For convenience, PAX provides the pax.purecall function. It is a shortcut for pax.pure(lambda f, x: [f, f(x)]).

Instead of implementing an update_counter function, we can do the same thing with:

counter, count = pax.purecall(counter)
print(counter.count, count)
# 2, 2

Replacing parts

PAX provides utility methods to modify a module in a functional way.

The replace method creates a new module with attributes replaced. For example, to replace weight and bias of a pax.Linear module:

fc = pax.Linear(2, 2)
fc = fc.replace(weight=jnp.ones((2,2)), bias=jnp.zeros((2,)))
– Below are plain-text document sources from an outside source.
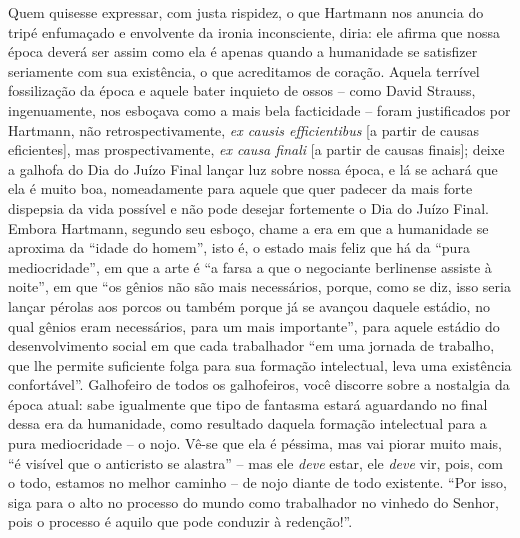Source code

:     Quem quisesse expressar, com justa rispidez, o que Hartmann nos
    anuncia do tripé enfumaçado e envolvente da ironia inconsciente,
    diria: ele afirma que nossa época deverá ser assim como ela é apenas
    quando a humanidade se satisfizer seriamente com sua existência, o
    que acreditamos de coração. Aquela terrível fossilização da época e
    aquele bater inquieto de ossos -- como David Strauss, ingenuamente,
    nos esboçava como a mais bela facticidade -- foram justificados por
    Hartmann, não retrospectivamente, \emph{ex causis efficientibus}
    {[}a partir de causas eficientes{]}, mas prospectivamente, \emph{ex
    causa finali} {[}a partir de causas finais{]}; deixe a galhofa do
    Dia do Juízo Final lançar luz sobre nossa época, e lá se achará que
    ela é muito boa, nomeadamente para aquele que quer padecer da mais
    forte dispepsia da vida possível e não pode desejar fortemente o Dia
    do Juízo Final. Embora Hartmann, segundo seu esboço, chame a era em
    que a humanidade se aproxima da ``idade do homem'', isto é, o estado
    mais feliz que há da ``pura mediocridade'', em que a arte é ``a
    farsa a que o negociante berlinense assiste à noite'', em que ``os
    gênios não são mais necessários, porque, como se diz, isso seria
    lançar pérolas aos porcos ou também porque já se avançou daquele
    estádio, no qual gênios eram necessários, para um mais importante'',
    para aquele estádio do desenvolvimento social em que cada
    trabalhador ``em uma jornada de trabalho, que lhe permite suficiente
    folga para sua formação intelectual, leva uma existência
    confortável''. Galhofeiro de todos os galhofeiros, você discorre
    sobre a nostalgia da época atual: sabe igualmente que tipo de
    fantasma estará aguardando no final dessa era da humanidade, como
    resultado daquela formação intelectual para a pura mediocridade -- o
    nojo. Vê-se que ela é péssima, mas vai piorar muito mais, ``é
    visível que o anticristo se alastra'' -- mas ele \emph{deve} estar,
    ele \emph{deve} vir, pois, com o todo, estamos no melhor caminho --
    de nojo diante de todo existente. ``Por isso, siga para o alto no
    processo do mundo como trabalhador no vinhedo do Senhor, pois o
    processo é aquilo que pode conduzir à redenção!''.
The replace_node method replaces a pytree node of a module:

f = pax.Sequential(
    pax.Linear(2, 3),
    pax.Linear(3, 4),
)

f = f.replace_node(f[-1], pax.Linear(3, 5))
print(f.summary())
# Sequential
# ├── Linear(in_dim=2, out_dim=3, with_bias=True)
# └── Linear(in_dim=3, out_dim=5, with_bias=True)

PAX and other libraries

PAX learns a lot from other libraries:

  • PAX borrows the idea that a module is also a pytree from treex and equinox.
  • PAX uses the concept of trainable parameters and non-trainable states from dm-haiku.
  • PAX has similar methods to PyTorch such as model.apply(), model.parameters(), model.eval(), etc.
  • PAX uses objax's approach to implement optimizers as modules.
  • PAX uses jmp library for supporting mixed precision.
  • And of course, PAX is heavily influenced by jax functional programming approach.

Examples

A good way to learn about PAX is to see examples in the examples/ directory.

Click to expand
Path Description
char_rnn.py train a RNN language model on TPU.
transformer/ train a Transformer language model on TPU.
mnist.py train an image classifier on MNIST dataset.
notebooks/VAE.ipynb train a variational autoencoder.
notebooks/DCGAN.ipynb train a DCGAN model on Celeb-A dataset.
notebooks/fine_tuning_resnet18.ipynb finetune a pretrained ResNet18 model on cats vs dogs dataset.
notebooks/mixed_precision.ipynb train a U-Net image segmentation with mixed precision.
mnist_mixed_precision.py train an image classifier with mixed precision.
wave_gru/ train a WaveGRU vocoder: convert mel-spectrogram to waveform.
denoising_diffusion/ train a denoising diffusion model on Celeb-A dataset.

Modules

At the moment, PAX includes:

  • pax.Embed,
  • pax.Linear,
  • pax.{GRU, LSTM},
  • pax.{BatchNorm1D, BatchNorm2D, LayerNorm, GroupNorm},
  • pax.{Conv1D, Conv2D, Conv1DTranspose, Conv2DTranspose},
  • pax.{Dropout, Sequential, Identity, Lambda, RngSeq, EMA}.

Optimizers

PAX has its optimizers implemented in a separate library opax. The opax library supports many common optimizers such as adam, adamw, sgd, rmsprop. Visit opax's GitHub repository for more information.

Fine-tunning models

PAX's Module provides the pax.freeze_parameters transformation to convert all trainable parameters to non-trainable states.

net = pax.Sequential(
    pax.Linear(28*28, 64),
    jax.nn.relu,
    pax.Linear(64, 10),
)

net = pax.freeze_parameters(net) 
net = net.set(-1, pax.Linear(64, 2))

After this, net.parameters() will only return trainable parameters of the last layer.